## [EXERCISE INSTRUCTIONS]
While reading through the material below, copy each line that holds the word "authorities".

________________________________________

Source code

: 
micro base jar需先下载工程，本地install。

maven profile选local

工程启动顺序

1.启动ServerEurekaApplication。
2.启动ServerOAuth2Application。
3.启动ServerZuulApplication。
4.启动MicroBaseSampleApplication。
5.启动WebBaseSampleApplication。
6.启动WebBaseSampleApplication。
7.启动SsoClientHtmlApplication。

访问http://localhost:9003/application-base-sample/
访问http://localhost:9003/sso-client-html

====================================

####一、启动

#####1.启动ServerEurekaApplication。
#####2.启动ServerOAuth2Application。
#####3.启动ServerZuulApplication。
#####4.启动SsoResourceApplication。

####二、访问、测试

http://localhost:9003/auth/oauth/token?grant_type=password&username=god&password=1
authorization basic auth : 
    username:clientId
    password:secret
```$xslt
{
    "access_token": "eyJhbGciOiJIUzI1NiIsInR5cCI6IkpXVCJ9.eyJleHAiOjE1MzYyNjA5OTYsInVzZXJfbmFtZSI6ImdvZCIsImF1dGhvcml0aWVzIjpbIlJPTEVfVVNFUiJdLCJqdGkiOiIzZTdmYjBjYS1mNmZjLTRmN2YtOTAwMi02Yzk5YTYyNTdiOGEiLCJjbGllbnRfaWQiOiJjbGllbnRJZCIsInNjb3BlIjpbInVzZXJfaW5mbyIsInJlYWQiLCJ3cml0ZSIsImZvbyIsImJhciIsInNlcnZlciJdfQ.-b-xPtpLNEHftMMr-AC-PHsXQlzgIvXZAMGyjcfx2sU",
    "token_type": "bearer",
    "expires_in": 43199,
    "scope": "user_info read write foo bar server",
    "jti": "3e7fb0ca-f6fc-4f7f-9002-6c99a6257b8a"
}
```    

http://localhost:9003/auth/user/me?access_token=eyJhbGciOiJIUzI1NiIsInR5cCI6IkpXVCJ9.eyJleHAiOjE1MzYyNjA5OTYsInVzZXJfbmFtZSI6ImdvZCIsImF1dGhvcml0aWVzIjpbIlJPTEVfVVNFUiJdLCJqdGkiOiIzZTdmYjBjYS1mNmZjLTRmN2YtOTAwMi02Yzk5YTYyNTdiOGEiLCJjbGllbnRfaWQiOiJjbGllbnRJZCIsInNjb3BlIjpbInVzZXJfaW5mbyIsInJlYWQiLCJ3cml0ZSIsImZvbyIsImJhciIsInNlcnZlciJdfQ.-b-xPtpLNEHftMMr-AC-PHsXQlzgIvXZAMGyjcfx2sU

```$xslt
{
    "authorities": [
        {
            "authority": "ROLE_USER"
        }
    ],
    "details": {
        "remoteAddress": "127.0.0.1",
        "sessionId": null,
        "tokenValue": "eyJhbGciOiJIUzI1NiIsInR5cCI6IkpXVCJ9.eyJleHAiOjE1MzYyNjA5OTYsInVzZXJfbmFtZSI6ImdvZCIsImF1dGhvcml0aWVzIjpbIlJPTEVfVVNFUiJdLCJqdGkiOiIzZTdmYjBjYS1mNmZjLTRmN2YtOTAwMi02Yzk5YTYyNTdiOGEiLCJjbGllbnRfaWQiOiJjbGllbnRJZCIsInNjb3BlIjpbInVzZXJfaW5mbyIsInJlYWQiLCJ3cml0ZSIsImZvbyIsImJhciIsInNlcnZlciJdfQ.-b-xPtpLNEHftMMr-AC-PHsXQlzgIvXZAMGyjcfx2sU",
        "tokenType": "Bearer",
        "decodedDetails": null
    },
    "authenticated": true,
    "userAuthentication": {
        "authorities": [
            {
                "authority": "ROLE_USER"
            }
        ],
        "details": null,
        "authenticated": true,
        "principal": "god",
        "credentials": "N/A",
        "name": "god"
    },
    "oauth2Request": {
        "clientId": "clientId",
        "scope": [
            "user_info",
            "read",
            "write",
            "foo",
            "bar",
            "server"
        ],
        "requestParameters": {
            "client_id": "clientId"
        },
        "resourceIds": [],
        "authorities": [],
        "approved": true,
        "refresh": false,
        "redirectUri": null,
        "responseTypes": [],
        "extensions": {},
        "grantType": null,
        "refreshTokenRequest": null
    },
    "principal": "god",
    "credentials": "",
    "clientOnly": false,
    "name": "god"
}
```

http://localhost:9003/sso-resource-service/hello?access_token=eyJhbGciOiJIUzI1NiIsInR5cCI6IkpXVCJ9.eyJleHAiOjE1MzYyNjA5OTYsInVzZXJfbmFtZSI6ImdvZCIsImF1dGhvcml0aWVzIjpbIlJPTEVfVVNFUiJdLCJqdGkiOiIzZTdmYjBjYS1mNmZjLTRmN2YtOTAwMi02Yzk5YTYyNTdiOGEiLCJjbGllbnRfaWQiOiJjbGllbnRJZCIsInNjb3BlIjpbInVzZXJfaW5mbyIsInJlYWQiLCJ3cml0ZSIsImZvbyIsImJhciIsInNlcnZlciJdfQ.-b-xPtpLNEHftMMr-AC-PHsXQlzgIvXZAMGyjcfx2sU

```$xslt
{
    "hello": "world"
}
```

________________________________________

## [YOUR RESPONSE]
    "authorities": [
        "authorities": [
        "authorities": [],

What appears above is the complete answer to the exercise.